Folha de S. Paulo


Devagar, quase parando; colunista testa "geringonça" de cozinha a vácuo

Thinkstock/BBC
Diferentes tipos de ovo
Diferentes tipos de ovo

Estou na temporada da cozinha "sous vide" (aquela que se pode chamar de "a vácuo"). Comprei um "gadget" novo: um termocirculador.

Antes, esta geringonça era exclusividade de grandes chefs, porque só havia modelos profissionais, grandes demais e caros. Como tudo na história da tecnologia na cozinha, foi barateando, sendo simplificado, ganhando versões domésticas... O meu funciona em qualquer panela e é de última geração e tem wi-fi –não dá para acessar emails nele, não é isso, já explicarei.

Tudo é bem fácil. Você regula pelo aplicativo, no celular, temperatura e tempo de cozimento. Coloca o aparelho na panela, põe água e o que for cozinhar em sacos plásticos bem vedados. O vácuo não é tão necessário, basta retirar todo o ar de dentro dos saquinhos, para a comida não ficar flutuando (já que é preciso que ela esteja totalmente imersa) e liga o aparelho.

Aqui entra a graça do wi-fi. Dá para deixar tudo montado e colocar para funcionar de onde você estiver, por controle remoto. Como a cozinha da família Jetson. Não é incrível? Quando dá certo, é.

Tudo funciona muito bem, mas os problemas começaram. Não por causa do aparelho, pela necessidade de testar vários alimentos e como reagiriam ao cozimento lento à baixa temperatura, pois é disso que se trata. Traduzindo: é uma máquina de banho-maria totalmente estável em que dá para manter a mesma temperatura por dias.

Comecei, claro, por uma carne cozida por um dia inteiro. Um pedaço de capa de filé.

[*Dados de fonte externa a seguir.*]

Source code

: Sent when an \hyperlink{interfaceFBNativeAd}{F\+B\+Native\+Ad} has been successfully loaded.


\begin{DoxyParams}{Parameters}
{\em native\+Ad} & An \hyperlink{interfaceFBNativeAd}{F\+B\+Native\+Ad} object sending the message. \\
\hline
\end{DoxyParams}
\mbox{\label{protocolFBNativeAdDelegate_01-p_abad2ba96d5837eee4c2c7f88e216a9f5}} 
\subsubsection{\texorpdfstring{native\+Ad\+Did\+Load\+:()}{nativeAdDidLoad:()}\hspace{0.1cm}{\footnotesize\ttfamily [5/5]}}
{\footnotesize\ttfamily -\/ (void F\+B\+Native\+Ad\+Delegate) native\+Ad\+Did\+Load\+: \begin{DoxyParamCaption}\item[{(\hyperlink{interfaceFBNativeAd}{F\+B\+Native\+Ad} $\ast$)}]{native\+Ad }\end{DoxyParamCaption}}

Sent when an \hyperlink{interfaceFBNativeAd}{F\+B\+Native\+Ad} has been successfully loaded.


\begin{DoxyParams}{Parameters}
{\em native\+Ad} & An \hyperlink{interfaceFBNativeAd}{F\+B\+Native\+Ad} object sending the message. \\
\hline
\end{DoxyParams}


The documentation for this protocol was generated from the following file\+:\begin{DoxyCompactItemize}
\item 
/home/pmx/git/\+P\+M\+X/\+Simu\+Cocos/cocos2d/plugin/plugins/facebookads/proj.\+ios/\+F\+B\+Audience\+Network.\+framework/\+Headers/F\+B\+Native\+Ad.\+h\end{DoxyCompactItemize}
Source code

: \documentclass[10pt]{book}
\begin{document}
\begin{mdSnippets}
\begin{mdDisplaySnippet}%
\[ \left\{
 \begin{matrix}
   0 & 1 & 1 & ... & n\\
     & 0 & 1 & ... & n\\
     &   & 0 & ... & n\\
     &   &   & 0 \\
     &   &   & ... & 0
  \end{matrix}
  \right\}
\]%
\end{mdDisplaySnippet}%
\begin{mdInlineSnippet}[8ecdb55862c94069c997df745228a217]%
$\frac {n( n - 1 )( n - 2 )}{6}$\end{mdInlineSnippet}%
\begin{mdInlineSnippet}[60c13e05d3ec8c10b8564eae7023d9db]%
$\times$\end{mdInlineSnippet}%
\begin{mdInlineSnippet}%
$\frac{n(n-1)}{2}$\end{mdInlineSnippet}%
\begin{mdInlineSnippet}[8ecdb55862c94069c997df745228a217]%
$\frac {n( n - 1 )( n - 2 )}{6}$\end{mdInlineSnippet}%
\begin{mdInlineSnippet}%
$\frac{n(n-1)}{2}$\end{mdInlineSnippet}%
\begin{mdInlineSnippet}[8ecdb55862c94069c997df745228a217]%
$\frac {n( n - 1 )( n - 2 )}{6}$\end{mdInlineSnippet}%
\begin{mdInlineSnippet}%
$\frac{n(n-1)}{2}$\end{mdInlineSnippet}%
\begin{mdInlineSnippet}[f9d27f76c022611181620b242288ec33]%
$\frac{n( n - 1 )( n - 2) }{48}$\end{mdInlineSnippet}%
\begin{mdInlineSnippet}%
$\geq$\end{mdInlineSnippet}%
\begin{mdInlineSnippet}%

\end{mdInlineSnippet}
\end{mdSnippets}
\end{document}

Precisei, no final, de 36 horas a uma temperatura de 65°C. O que mudou, em relação à panela de pressão, por exemplo, foi a textura.

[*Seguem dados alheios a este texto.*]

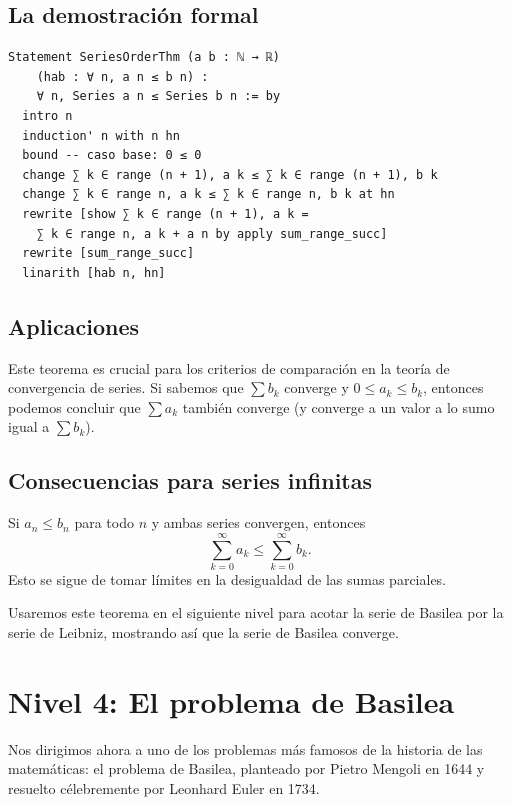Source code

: \subsection{La demostración formal}

\begin{verbatim}
Statement SeriesOrderThm (a b : ℕ → ℝ)
    (hab : ∀ n, a n ≤ b n) :
    ∀ n, Series a n ≤ Series b n := by
  intro n
  induction' n with n hn
  bound -- caso base: 0 ≤ 0
  change ∑ k ∈ range (n + 1), a k ≤ ∑ k ∈ range (n + 1), b k
  change ∑ k ∈ range n, a k ≤ ∑ k ∈ range n, b k at hn
  rewrite [show ∑ k ∈ range (n + 1), a k =
    ∑ k ∈ range n, a k + a n by apply sum_range_succ]
  rewrite [sum_range_succ]
  linarith [hab n, hn]
\end{verbatim}

\subsection{Aplicaciones}

Este teorema es crucial para los criterios de comparación en la teoría de convergencia de series. Si sabemos que $\sum b_k$ converge y $0 \le a_k \le b_k$, entonces podemos concluir que $\sum a_k$ también converge (y converge a un valor a lo sumo igual a $\sum b_k$).

\subsection{Consecuencias para series infinitas}

Si $a_n \le b_n$ para todo $n$ y ambas series convergen, entonces
\[
  \sum_{k=0}^{\infty} a_k \le \sum_{k=0}^{\infty} b_k .
\]
Esto se sigue de tomar límites en la desigualdad de las sumas parciales.

\begin{ejemplo}
Usaremos este teorema en el siguiente nivel para acotar la serie de Basilea por la serie de Leibniz, mostrando así que la serie de Basilea converge.
\end{ejemplo}

\section{Nivel 4: El problema de Basilea}

Nos dirigimos ahora a uno de los problemas más famosos de la historia de las matemáticas: el problema de Basilea, planteado por Pietro Mengoli en 1644 y resuelto célebremente por Leonhard Euler en 1734.


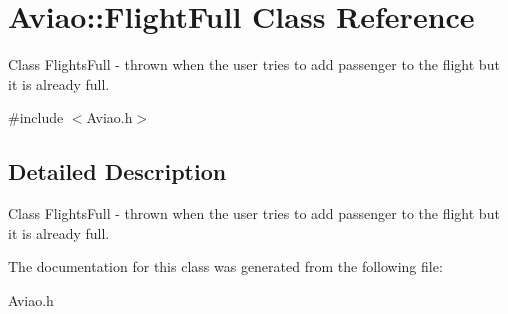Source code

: \hypertarget{class_aviao_1_1_flight_full}{}\section{Aviao\+:\+:Flight\+Full Class Reference}
\label{class_aviao_1_1_flight_full}


Class Flights\+Full -\/ thrown when the user tries to add passenger to the flight but it is already full.  




{\ttfamily \#include $<$Aviao.\+h$>$}



\subsection{Detailed Description}
Class Flights\+Full -\/ thrown when the user tries to add passenger to the flight but it is already full. 

The documentation for this class was generated from the following file\+:\begin{DoxyCompactItemize}
\item 
Aviao.\+h\end{DoxyCompactItemize}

Na panela, fica desfiável. No "sous vide", fica do mesmo formato em que entrou no cozimento, mas dá para comer de colher.

Houve uma moda deste aparelho há alguns anos. O prato mais emblemático era o "ovo perfeito". É dele (do ovo) que venho perdendo direto. Já fiz com que ficasse mole demais ou duro demais –ainda não deu certo.

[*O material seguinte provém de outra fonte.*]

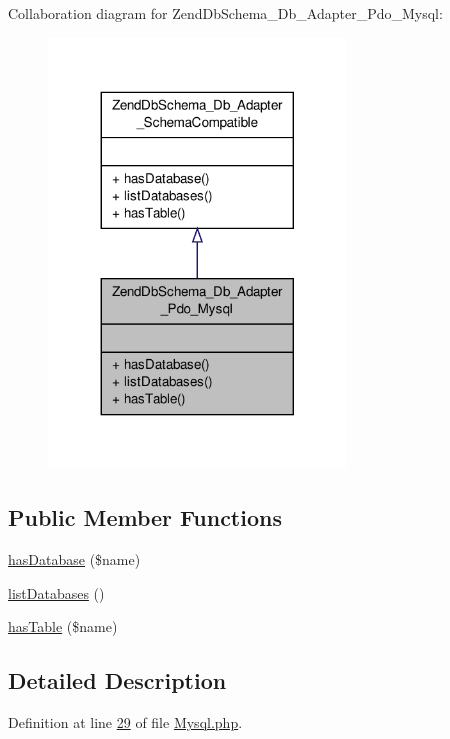 Collaboration diagram for Zend\-Db\-Schema\-\_\-\-Db\-\_\-\-Adapter\-\_\-\-Pdo\-\_\-\-Mysql\-:\nopagebreak
\begin{figure}[H]
\begin{center}
\leavevmode
\includegraphics[width=224pt]{classZendDbSchema__Db__Adapter__Pdo__Mysql__coll__graph}
\end{center}
\end{figure}
\subsection*{Public Member Functions}
\begin{DoxyCompactItemize}
\item 
\hyperlink{classZendDbSchema__Db__Adapter__Pdo__Mysql_a5b5112b727eccc4b13c3a04b6b1e49ab}{has\-Database} (\$name)
\item 
\hyperlink{classZendDbSchema__Db__Adapter__Pdo__Mysql_afa634812c724a9fcf35aeea357707d64}{list\-Databases} ()
\item 
\hyperlink{classZendDbSchema__Db__Adapter__Pdo__Mysql_af4d8bfe8fbba922c879569a3d9db0754}{has\-Table} (\$name)
\end{DoxyCompactItemize}


\subsection{Detailed Description}


Definition at line \hyperlink{Mysql_8php_source_l00029}{29} of file \hyperlink{Mysql_8php_source}{Mysql.\-php}.



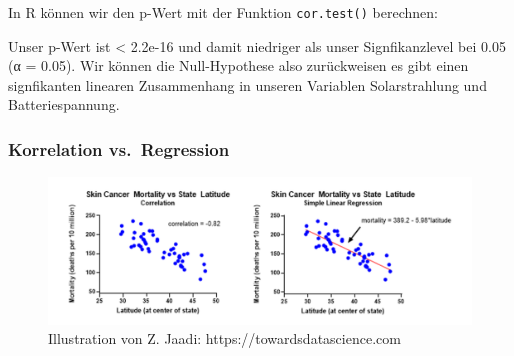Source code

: \documentclass[
]{article}
\newenvironment{Shaded}{\begin{snugshade}}{\end{snugshade}}
\newcommand{\AttributeTok}[1]{\textcolor[rgb]{0.77,0.63,0.00}{#1}}
\newcommand{\DocumentationTok}[1]{\textcolor[rgb]{0.56,0.35,0.01}{\textbf{\textit{#1}}}}
\newcommand{\FunctionTok}[1]{\textcolor[rgb]{0.00,0.00,0.00}{#1}}
\newcommand{\NormalTok}[1]{#1}
\newcommand{\SpecialCharTok}[1]{\textcolor[rgb]{0.00,0.00,0.00}{#1}}
\newcommand{\StringTok}[1]{\textcolor[rgb]{0.31,0.60,0.02}{#1}}
\begin{document}
In R können wir den p-Wert mit der Funktion \texttt{cor.test()} berechnen:

\begin{Shaded}
\end{Shaded}

Unser p-Wert ist \textless{} 2.2e-16 und damit niedriger als unser Signfikanzlevel bei 0.05 (α = 0.05). Wir können die Null-Hypothese also zurückweisen es gibt einen signfikanten linearen Zusammenhang in unseren Variablen Solarstrahlung und Batteriespannung.

\hypertarget{korrelation-vs.-regression}{%
\subsubsection{Korrelation vs.~Regression}\label{korrelation-vs.-regression}}

\begin{figure}

{\centering \includegraphics[width=8.26in]{images/060} 

}

\caption{Illustration von Z. Jaadi: https://towardsdatascience.com}\label{fig:unnamed-chunk-266}
\end{figure}
\end{document}
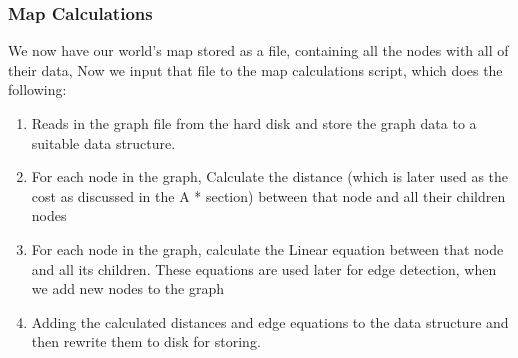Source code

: \subsubsection{Map Calculations}
We now have our world's map stored as a file, containing all the nodes with all of their data, Now we input that file to the map calculations script, which does the following:
\begin{enumerate}
    \item Reads in the graph file from the hard disk and store the graph data to a suitable data structure.
    \item For each node in the graph, Calculate the distance (which is later used as the cost as discussed in the A * section) between that node and all their children nodes
    \item For each node in the graph, calculate the Linear equation between that node and all its children. These equations are used later for edge detection, when we add new nodes to the graph
    \item Adding the calculated distances and edge equations to the data structure and then rewrite them to disk for storing.
\end{enumerate}
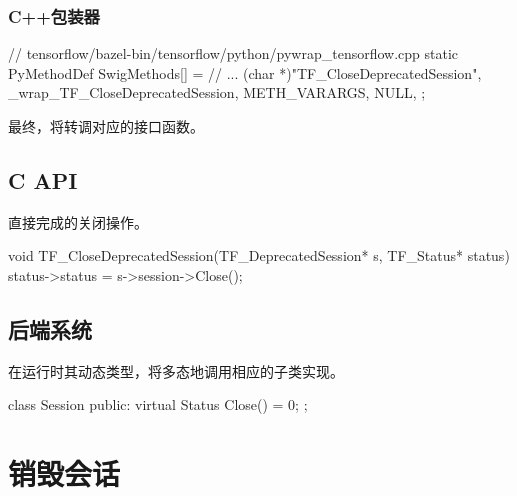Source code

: \begin{content}
\subsubsection{C++包装器}

\begin{leftbar}
\begin{c++}
// tensorflow/bazel-bin/tensorflow/python/pywrap\_tensorflow.cpp
static PyMethodDef SwigMethods[] = {
  // ...
  { (char *)"TF_CloseDeprecatedSession", 
    _wrap_TF_CloseDeprecatedSession, METH_VARARGS, NULL},
};
\end{c++}
\end{leftbar}

最终，将转调对应的接口函数。

\subsection{C API}

直接完成的关闭操作。

\begin{leftbar}
\begin{c++}
void TF_CloseDeprecatedSession(TF_DeprecatedSession* s, TF_Status* status) {
  status->status = s->session->Close();
}
\end{c++}
\end{leftbar}

\subsection{后端系统}

在运行时其动态类型，将多态地调用相应的子类实现。

\begin{leftbar}
\begin{c++}
class Session {
public:
  virtual Status Close() = 0;
};
\end{c++}
\end{leftbar}

\end{content}

\section{销毁会话}

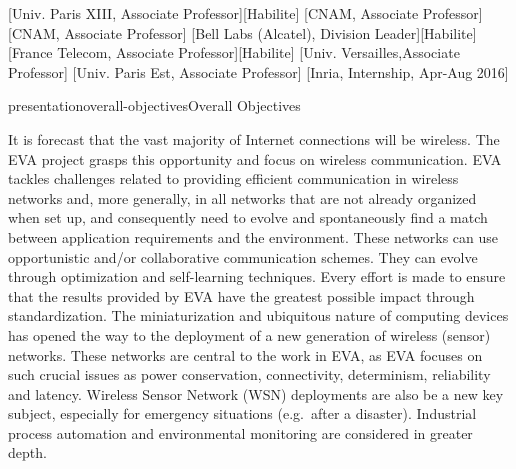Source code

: \documentclass{ra2016}
\begin{document}
\begin{composition}
    [Univ. Paris XIII, Associate Professor][Habilite]
    [CNAM,  Associate Professor]
    [CNAM, Associate Professor]
    [Bell Labs (Alcatel), Division Leader][Habilite]
    [France Telecom, Associate Professor][Habilite]
    [Univ. Versailles,Associate Professor]
    [Univ. Paris Est, Associate Professor]
    [Inria, Internship, Apr-Aug 2016]
\end{composition}



%

\begin{module}{presentation}{overall-objectives}{Overall Objectives}

It is forecast that the vast majority of Internet connections will be wireless.
The EVA project grasps this opportunity and focus on wireless communication.
EVA tackles challenges related to providing efficient communication in wireless networks and, more generally, in all networks that are not already organized when set up, and consequently need to evolve and spontaneously find a match between application requirements and the environment.
These networks can use opportunistic and/or collaborative communication schemes.
They can evolve through optimization and self-learning techniques.
Every effort is made to ensure that the results provided by EVA have the greatest possible impact through standardization.
The miniaturization and ubiquitous nature of computing devices has opened the way to the deployment of a new generation of wireless (sensor) networks.
These networks are central to the work in EVA, as EVA focuses on such crucial issues as power conservation, connectivity, determinism, reliability and latency.
Wireless Sensor Network (WSN) deployments are also be a new key subject, especially for emergency situations (e.g.~after a disaster).
Industrial process automation and environmental monitoring are considered in greater depth.

\end{module}
\end{document}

Tenho tentado temperaturas e tempos diferentes. A fórmula simples, fácil de decorar, era a de 60°C por 60 minutos. Sem erro para guardar na cabeça: 60/60. Mas a gema ficou ótima e a clara líquida. Fui tirar dúvidas nas redes sociais, acabei conversando com o chef francês Julien Mercier.

A AULA DE MERCIER

Nós já tínhamos trocado umas ideias nas redes, mas fui cutucar Julien Mercier, chef-consultor, e ele apareceu como um especialista em "sous vide" que me deu um curso completo.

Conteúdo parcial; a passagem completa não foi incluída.